[Plain-text document sources]
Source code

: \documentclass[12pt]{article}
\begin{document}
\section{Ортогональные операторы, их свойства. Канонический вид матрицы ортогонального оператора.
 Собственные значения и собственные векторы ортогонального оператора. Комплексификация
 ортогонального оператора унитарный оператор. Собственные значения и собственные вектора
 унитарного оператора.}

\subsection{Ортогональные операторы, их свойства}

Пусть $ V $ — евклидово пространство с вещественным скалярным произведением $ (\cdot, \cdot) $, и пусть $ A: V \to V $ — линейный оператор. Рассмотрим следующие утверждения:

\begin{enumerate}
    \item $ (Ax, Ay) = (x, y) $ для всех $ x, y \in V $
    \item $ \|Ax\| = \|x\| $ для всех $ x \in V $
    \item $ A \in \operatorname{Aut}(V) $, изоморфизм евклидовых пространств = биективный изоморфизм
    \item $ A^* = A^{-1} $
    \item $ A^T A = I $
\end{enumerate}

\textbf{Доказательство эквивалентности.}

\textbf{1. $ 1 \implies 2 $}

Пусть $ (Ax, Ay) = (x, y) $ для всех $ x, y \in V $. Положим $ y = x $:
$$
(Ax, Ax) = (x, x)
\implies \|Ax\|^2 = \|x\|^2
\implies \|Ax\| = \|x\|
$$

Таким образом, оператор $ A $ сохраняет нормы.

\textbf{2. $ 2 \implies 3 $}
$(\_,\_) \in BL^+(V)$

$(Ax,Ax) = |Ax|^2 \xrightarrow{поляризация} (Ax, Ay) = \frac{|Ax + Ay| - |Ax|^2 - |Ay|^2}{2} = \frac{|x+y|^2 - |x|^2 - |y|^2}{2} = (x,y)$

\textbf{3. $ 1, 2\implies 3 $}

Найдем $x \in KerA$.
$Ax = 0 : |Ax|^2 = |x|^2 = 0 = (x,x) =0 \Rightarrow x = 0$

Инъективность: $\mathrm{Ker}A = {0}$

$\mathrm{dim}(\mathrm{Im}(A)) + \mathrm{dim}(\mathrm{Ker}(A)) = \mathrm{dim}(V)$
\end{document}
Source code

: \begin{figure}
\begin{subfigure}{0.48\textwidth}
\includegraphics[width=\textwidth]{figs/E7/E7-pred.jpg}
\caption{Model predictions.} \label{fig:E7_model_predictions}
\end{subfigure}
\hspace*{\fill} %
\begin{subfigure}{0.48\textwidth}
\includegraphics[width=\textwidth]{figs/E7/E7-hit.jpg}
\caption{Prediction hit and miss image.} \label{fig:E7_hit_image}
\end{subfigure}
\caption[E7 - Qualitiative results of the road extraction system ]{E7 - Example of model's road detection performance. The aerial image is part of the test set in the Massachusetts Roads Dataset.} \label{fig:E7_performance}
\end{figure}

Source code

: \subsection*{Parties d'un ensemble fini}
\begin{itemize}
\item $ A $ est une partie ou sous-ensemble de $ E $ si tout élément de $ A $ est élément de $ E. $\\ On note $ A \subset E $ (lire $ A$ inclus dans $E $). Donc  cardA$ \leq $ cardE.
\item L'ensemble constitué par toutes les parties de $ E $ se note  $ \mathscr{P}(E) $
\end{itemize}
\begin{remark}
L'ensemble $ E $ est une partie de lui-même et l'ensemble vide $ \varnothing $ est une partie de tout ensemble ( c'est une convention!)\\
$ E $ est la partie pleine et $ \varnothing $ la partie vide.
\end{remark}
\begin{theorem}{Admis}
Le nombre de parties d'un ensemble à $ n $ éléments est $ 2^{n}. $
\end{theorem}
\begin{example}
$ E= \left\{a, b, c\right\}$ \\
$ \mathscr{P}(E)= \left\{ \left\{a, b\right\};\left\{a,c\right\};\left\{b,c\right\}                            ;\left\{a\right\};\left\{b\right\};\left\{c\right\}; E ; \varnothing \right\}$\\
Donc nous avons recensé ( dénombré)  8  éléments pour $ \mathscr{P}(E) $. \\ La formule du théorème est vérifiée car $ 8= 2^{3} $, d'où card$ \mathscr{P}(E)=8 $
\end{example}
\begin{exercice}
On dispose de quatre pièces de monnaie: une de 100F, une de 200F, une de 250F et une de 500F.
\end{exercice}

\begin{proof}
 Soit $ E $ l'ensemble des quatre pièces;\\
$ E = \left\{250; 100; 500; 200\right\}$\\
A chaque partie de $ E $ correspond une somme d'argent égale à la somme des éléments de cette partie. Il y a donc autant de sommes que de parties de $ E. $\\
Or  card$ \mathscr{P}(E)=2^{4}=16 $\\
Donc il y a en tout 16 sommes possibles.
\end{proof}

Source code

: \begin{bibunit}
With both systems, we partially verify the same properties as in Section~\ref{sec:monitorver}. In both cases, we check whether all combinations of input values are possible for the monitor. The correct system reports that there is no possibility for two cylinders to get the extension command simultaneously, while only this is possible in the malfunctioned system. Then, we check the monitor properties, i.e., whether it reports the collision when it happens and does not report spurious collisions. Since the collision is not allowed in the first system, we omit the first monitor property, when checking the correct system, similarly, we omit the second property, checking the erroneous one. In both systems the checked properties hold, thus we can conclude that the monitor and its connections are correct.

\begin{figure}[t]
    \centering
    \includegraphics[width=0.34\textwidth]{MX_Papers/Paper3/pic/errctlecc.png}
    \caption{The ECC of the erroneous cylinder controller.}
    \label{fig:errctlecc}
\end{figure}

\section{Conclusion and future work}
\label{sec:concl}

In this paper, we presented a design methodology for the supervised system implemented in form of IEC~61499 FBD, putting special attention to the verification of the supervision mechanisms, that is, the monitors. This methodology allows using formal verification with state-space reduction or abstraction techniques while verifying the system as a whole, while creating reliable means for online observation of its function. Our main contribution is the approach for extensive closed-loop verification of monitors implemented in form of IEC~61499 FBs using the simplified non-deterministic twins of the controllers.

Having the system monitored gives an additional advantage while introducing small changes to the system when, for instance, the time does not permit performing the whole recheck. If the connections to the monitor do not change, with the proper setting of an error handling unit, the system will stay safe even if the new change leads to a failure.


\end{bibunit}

• EXERCISE PROMPT
Extract every line above containing the word "caption".

• ANSWER BOX
\caption{Model predictions.} \label{fig:E7_model_predictions}
\caption{Prediction hit and miss image.} \label{fig:E7_hit_image}
\caption[E7 - Qualitiative results of the road extraction system ]{E7 - Example of model's road detection performance. The aerial image is part of the test set in the Massachusetts Roads Dataset.} \label{fig:E7_performance}
    \caption{The ECC of the erroneous cylinder controller.}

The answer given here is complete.